Figure 6.

PP1 inhibition potentiates the response of H-17 PP2ACAKD towards lipoprotein. (A) H17 Control, H-17 SOCS1^−/−, and H-17 PP2ACA^KD_25 cells were stimulated with 100 ng/ml Pam3CSK4 in the presence of DMSO (solvent control), Sephin-1 (25 µM) or Guanabenz (25 µM). Cerulean expression was determined by flow cytometry 3 h (upper panel) or 6 h (Lower panel) after stimulation. Bars represent MFI ± SEM from three independent experiments. (B) Cells were treated as in (A) and stimulated for 6 h with the indicated concentrations of Pam3CSK4. Data points represent represent MFI ± SEM (n = 4). (C) H17 Mock or H-17 PP2ACA^KD were treated with DMSO or Guanabenz (25 µM) and stimulated with Pam3CSK4 (2 ng/ml) for 6, 9, 12 and 14 h respectively.
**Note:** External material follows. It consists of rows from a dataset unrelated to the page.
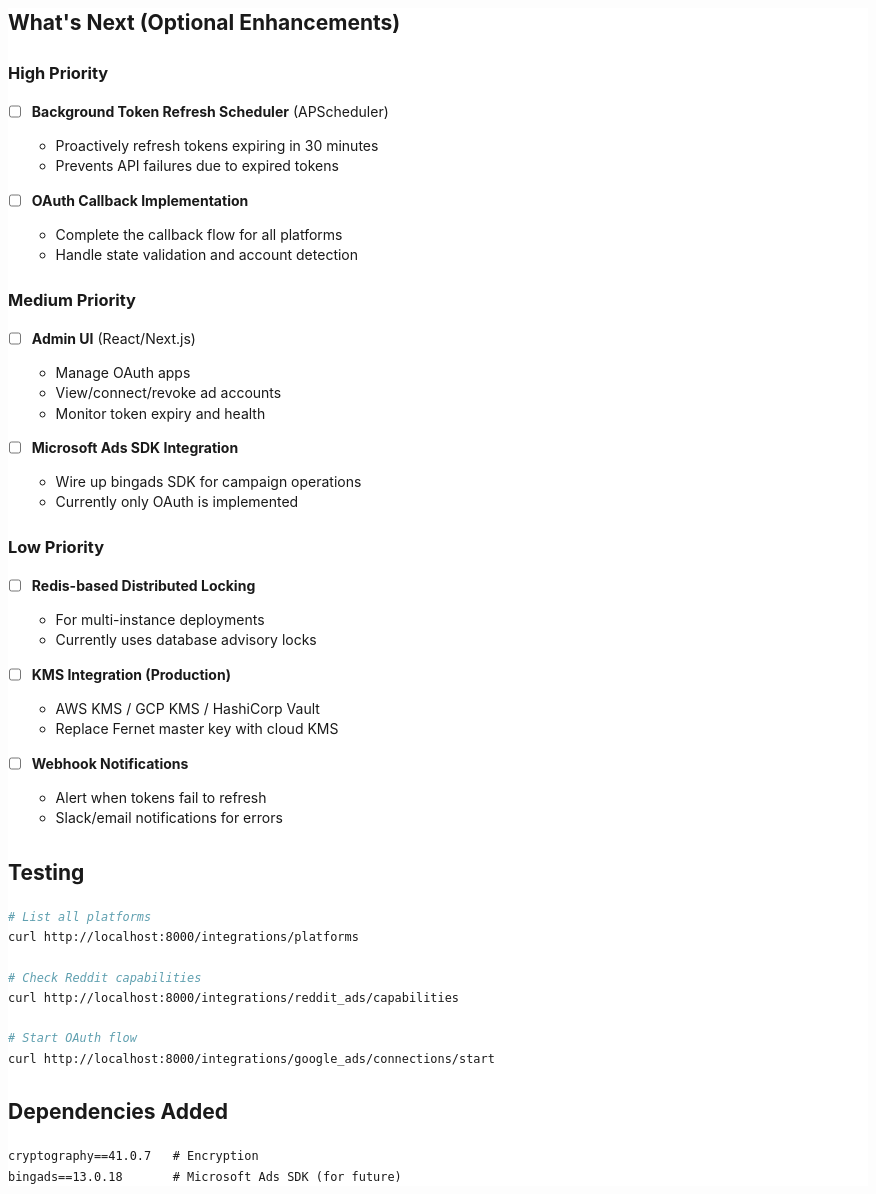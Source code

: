 ## What's Next (Optional Enhancements)

### High Priority
- [ ] **Background Token Refresh Scheduler** (APScheduler)
  - Proactively refresh tokens expiring in 30 minutes
  - Prevents API failures due to expired tokens

- [ ] **OAuth Callback Implementation**
  - Complete the callback flow for all platforms
  - Handle state validation and account detection

### Medium Priority
- [ ] **Admin UI** (React/Next.js)
  - Manage OAuth apps
  - View/connect/revoke ad accounts
  - Monitor token expiry and health

- [ ] **Microsoft Ads SDK Integration**
  - Wire up bingads SDK for campaign operations
  - Currently only OAuth is implemented

### Low Priority
- [ ] **Redis-based Distributed Locking**
  - For multi-instance deployments
  - Currently uses database advisory locks

- [ ] **KMS Integration (Production)**
  - AWS KMS / GCP KMS / HashiCorp Vault
  - Replace Fernet master key with cloud KMS

- [ ] **Webhook Notifications**
  - Alert when tokens fail to refresh
  - Slack/email notifications for errors

## Testing

```bash
# List all platforms
curl http://localhost:8000/integrations/platforms

# Check Reddit capabilities
curl http://localhost:8000/integrations/reddit_ads/capabilities

# Start OAuth flow
curl http://localhost:8000/integrations/google_ads/connections/start
```

## Dependencies Added

```
cryptography==41.0.7   # Encryption
bingads==13.0.18       # Microsoft Ads SDK (for future)
```
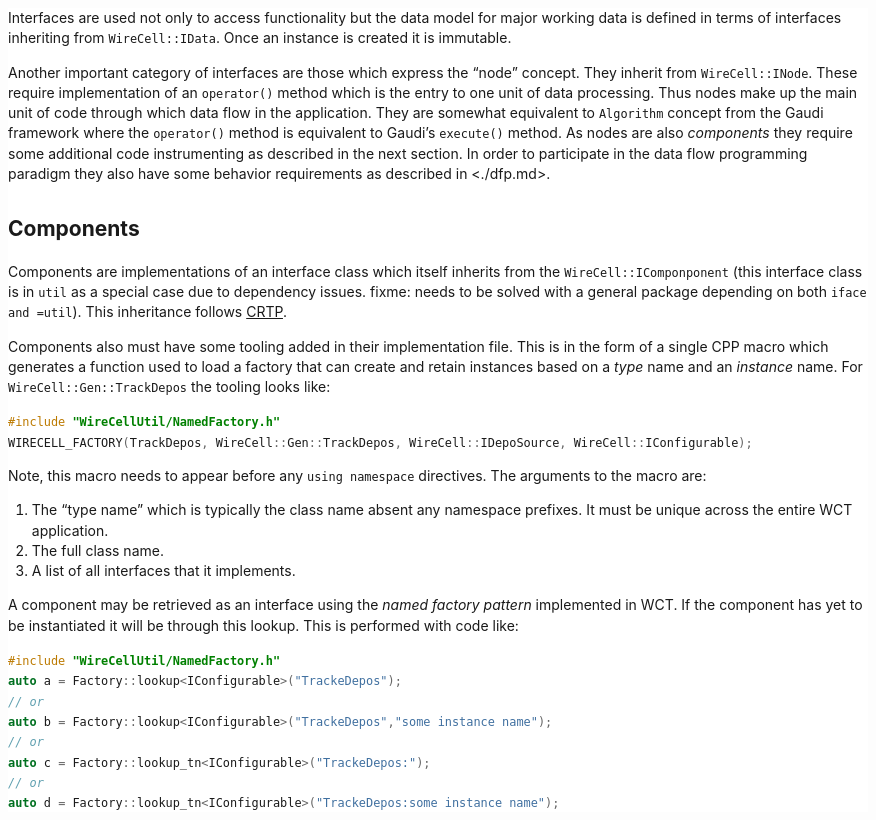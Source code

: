 Interfaces are used not only to access functionality but the data model for major working data is defined in terms of interfaces inheriting from `WireCell::IData`. Once an instance is created it is immutable.

Another important category of interfaces are those which express the &ldquo;node&rdquo; concept. They inherit from `WireCell::INode`. These require implementation of an `operator()` method which is the entry to one unit of data processing. Thus nodes make up the main unit of code through which data flow in the application. They are somewhat equivalent to `Algorithm` concept from the Gaudi framework where the `operator()` method is equivalent to Gaudi&rsquo;s `execute()` method. As nodes are also *components* they require some additional code instrumenting as described in the next section. In order to participate in the data flow programming paradigm they also have some behavior requirements as described in <./dfp.md>.


<a id="component-internals"></a>

## Components

Components are implementations of an interface class which itself inherits from the `WireCell::IComponponent` (this interface class is in `util` as a special case due to dependency issues. fixme: needs to be solved with a general package depending on both `iface and =util`). This inheritance follows [CRTP](https://en.wikipedia.org/wiki/Curiously_recurring_template_pattern).

Components also must have some tooling added in their implementation file. This is in the form of a single CPP macro which generates a function used to load a factory that can create and retain instances based on a *type* name and an *instance* name. For `WireCell::Gen::TrackDepos` the tooling looks like:

```c++
#include "WireCellUtil/NamedFactory.h"
WIRECELL_FACTORY(TrackDepos, WireCell::Gen::TrackDepos, WireCell::IDepoSource, WireCell::IConfigurable);
```

Note, this macro needs to appear before any `using namespace` directives. The arguments to the macro are:

1.  The &ldquo;type name&rdquo; which is typically the class name absent any namespace prefixes. It must be unique across the entire WCT application.
2.  The full class name.
3.  A list of all interfaces that it implements.

A component may be retrieved as an interface using the *named factory pattern* implemented in WCT. If the component has yet to be instantiated it will be through this lookup. This is performed with code like:

```c++
#include "WireCellUtil/NamedFactory.h"
auto a = Factory::lookup<IConfigurable>("TrackeDepos");
// or
auto b = Factory::lookup<IConfigurable>("TrackeDepos","some instance name");
// or
auto c = Factory::lookup_tn<IConfigurable>("TrackeDepos:");
// or
auto d = Factory::lookup_tn<IConfigurable>("TrackeDepos:some instance name");
```
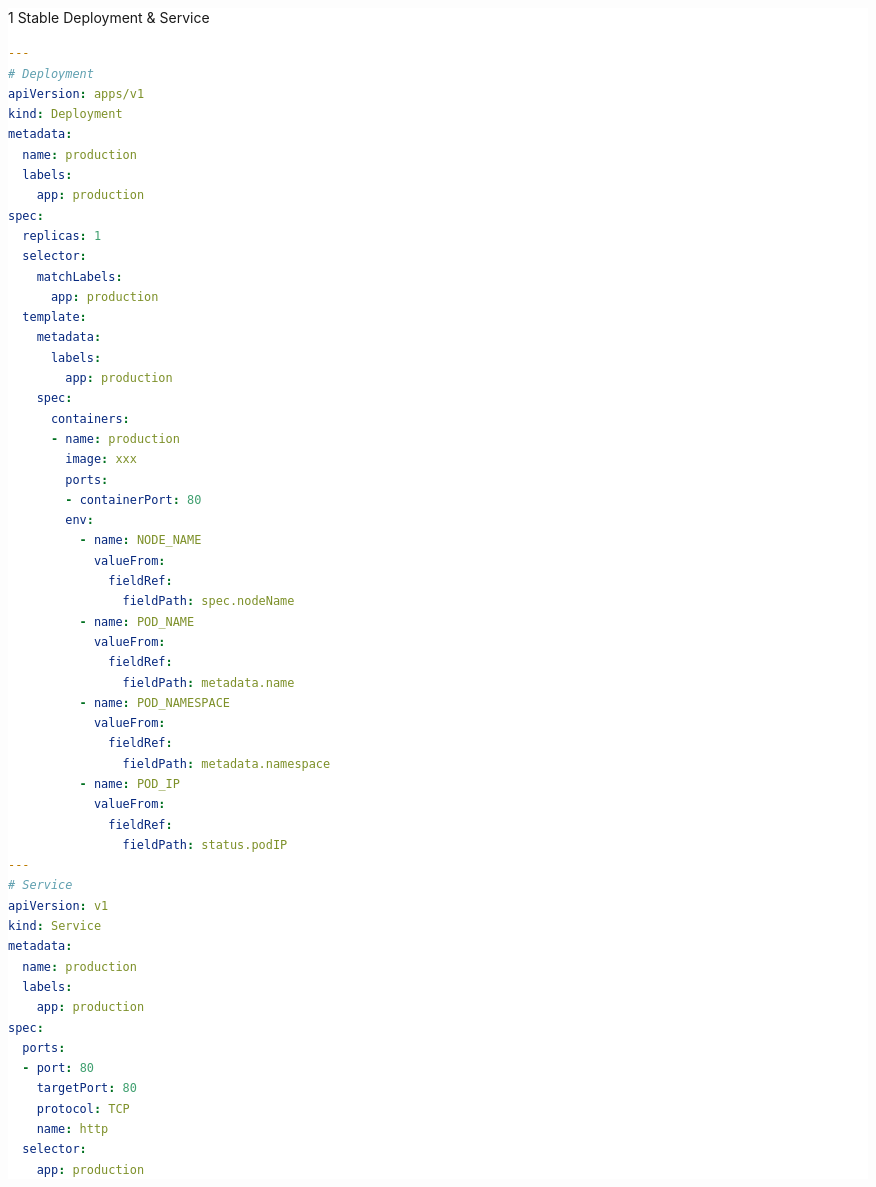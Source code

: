 1 Stable Deployment & Service

```yaml
---
# Deployment
apiVersion: apps/v1
kind: Deployment
metadata:
  name: production
  labels:
    app: production
spec:
  replicas: 1
  selector:
    matchLabels:
      app: production
  template:
    metadata:
      labels:
        app: production
    spec:
      containers:
      - name: production
        image: xxx
        ports:
        - containerPort: 80
        env:
          - name: NODE_NAME
            valueFrom:
              fieldRef:
                fieldPath: spec.nodeName
          - name: POD_NAME
            valueFrom:
              fieldRef:
                fieldPath: metadata.name
          - name: POD_NAMESPACE
            valueFrom:
              fieldRef:
                fieldPath: metadata.namespace
          - name: POD_IP
            valueFrom:
              fieldRef:
                fieldPath: status.podIP
---
# Service
apiVersion: v1
kind: Service
metadata:
  name: production
  labels:
    app: production
spec:
  ports:
  - port: 80
    targetPort: 80
    protocol: TCP
    name: http
  selector:
    app: production
```
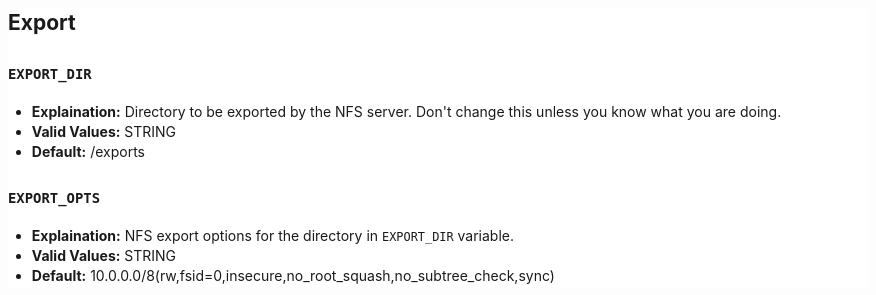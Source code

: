 ## Export

### `EXPORT_DIR`

- **Explaination:** Directory to be exported by the NFS server. Don't change this unless you know what you are doing.
- **Valid Values:** STRING
- **Default:** /exports

### `EXPORT_OPTS`

- **Explaination:** NFS export options for the directory in `EXPORT_DIR` variable.
- **Valid Values:** STRING
- **Default:** 10.0.0.0/8(rw,fsid=0,insecure,no_root_squash,no_subtree_check,sync)
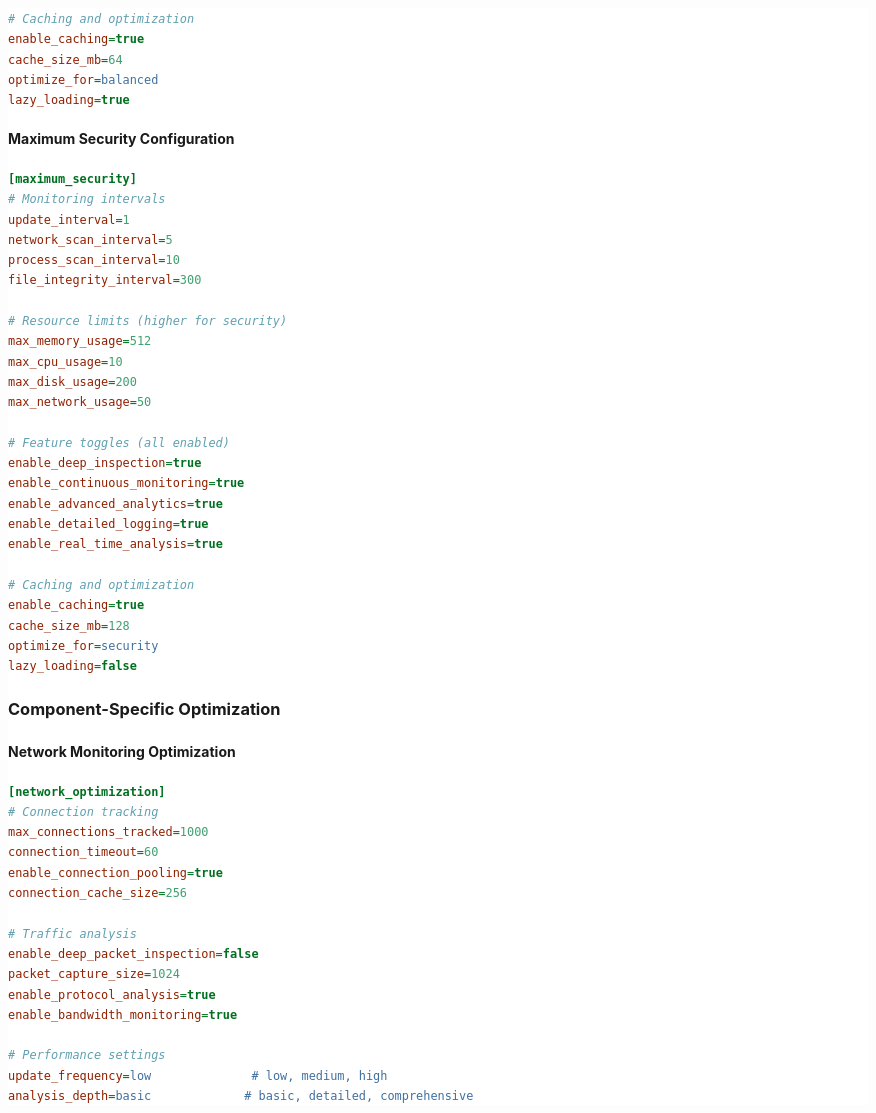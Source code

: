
 ```ini
# Caching and optimization
enable_caching=true
cache_size_mb=64
optimize_for=balanced
lazy_loading=true
```

#### Maximum Security Configuration
```ini
[maximum_security]
# Monitoring intervals
update_interval=1
network_scan_interval=5
process_scan_interval=10
file_integrity_interval=300

# Resource limits (higher for security)
max_memory_usage=512
max_cpu_usage=10
max_disk_usage=200
max_network_usage=50

# Feature toggles (all enabled)
enable_deep_inspection=true
enable_continuous_monitoring=true
enable_advanced_analytics=true
enable_detailed_logging=true
enable_real_time_analysis=true

# Caching and optimization
enable_caching=true
cache_size_mb=128
optimize_for=security
lazy_loading=false
```

### Component-Specific Optimization

#### Network Monitoring Optimization
```ini
[network_optimization]
# Connection tracking
max_connections_tracked=1000
connection_timeout=60
enable_connection_pooling=true
connection_cache_size=256

# Traffic analysis
enable_deep_packet_inspection=false
packet_capture_size=1024
enable_protocol_analysis=true
enable_bandwidth_monitoring=true

# Performance settings
update_frequency=low              # low, medium, high
analysis_depth=basic             # basic, detailed, comprehensive
```
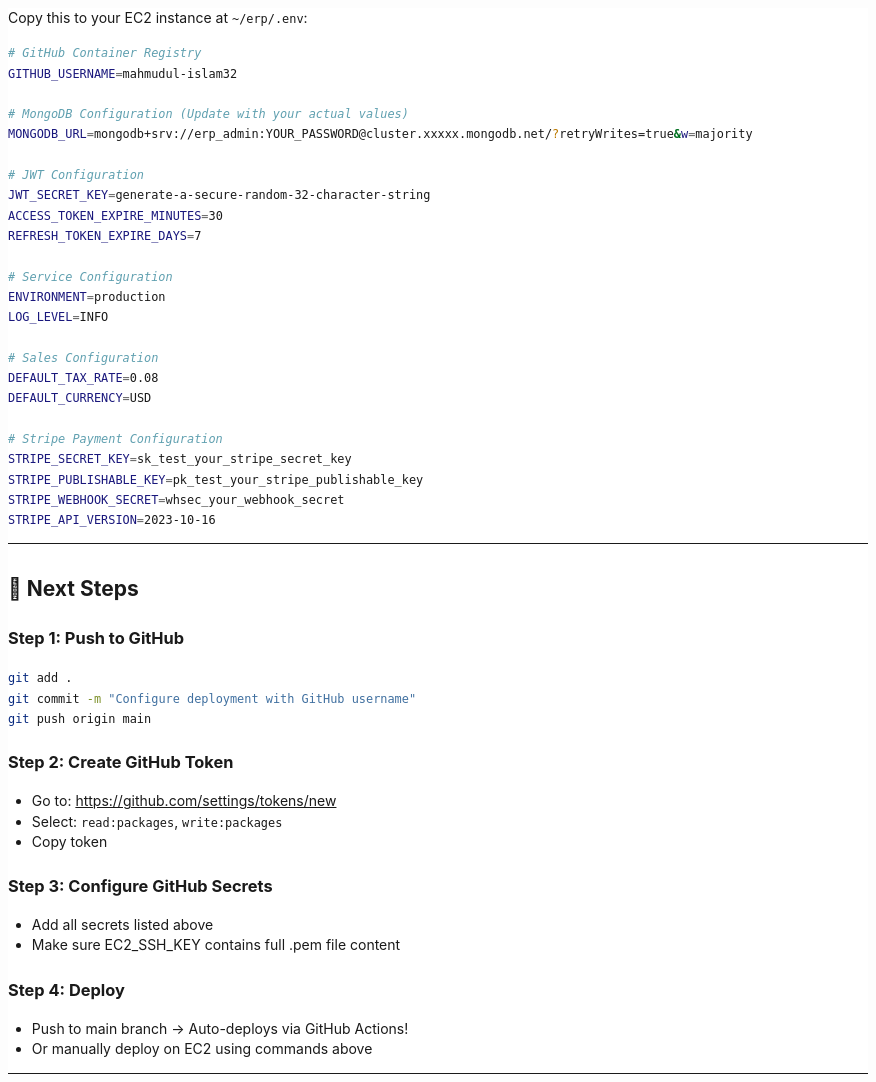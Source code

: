 Copy this to your EC2 instance at `~/erp/.env`:

```bash
# GitHub Container Registry
GITHUB_USERNAME=mahmudul-islam32

# MongoDB Configuration (Update with your actual values)
MONGODB_URL=mongodb+srv://erp_admin:YOUR_PASSWORD@cluster.xxxxx.mongodb.net/?retryWrites=true&w=majority

# JWT Configuration
JWT_SECRET_KEY=generate-a-secure-random-32-character-string
ACCESS_TOKEN_EXPIRE_MINUTES=30
REFRESH_TOKEN_EXPIRE_DAYS=7

# Service Configuration
ENVIRONMENT=production
LOG_LEVEL=INFO

# Sales Configuration
DEFAULT_TAX_RATE=0.08
DEFAULT_CURRENCY=USD

# Stripe Payment Configuration
STRIPE_SECRET_KEY=sk_test_your_stripe_secret_key
STRIPE_PUBLISHABLE_KEY=pk_test_your_stripe_publishable_key
STRIPE_WEBHOOK_SECRET=whsec_your_webhook_secret
STRIPE_API_VERSION=2023-10-16
```

---

## 🎯 Next Steps

### Step 1: Push to GitHub
```bash
git add .
git commit -m "Configure deployment with GitHub username"
git push origin main
```

### Step 2: Create GitHub Token
- Go to: https://github.com/settings/tokens/new
- Select: `read:packages`, `write:packages`
- Copy token

### Step 3: Configure GitHub Secrets
- Add all secrets listed above
- Make sure EC2_SSH_KEY contains full .pem file content

### Step 4: Deploy
- Push to main branch → Auto-deploys via GitHub Actions!
- Or manually deploy on EC2 using commands above

---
Bar graphs represent MFI ± SEM (n = 4). (D) Comparison of different human cell-based pyrogen tests with regard to the limit of detection (LOD) for the TLR1/TLR2 ligand Pam3CSK4 or the TLR2/TLR6 ligand FSL-1. The respective read-out and the duration of stimulation is indicated. (E) LOD for Pam3CSK4 by different reporter cell lines upon 24 h of stimulation. LOD values were taken from references cited in (D). (F) Limit of detection (LOD) for Pam3CSK4 by H-17 reporter cells and derived knock-out and knock-down cell lines upon 3 h of stimulation.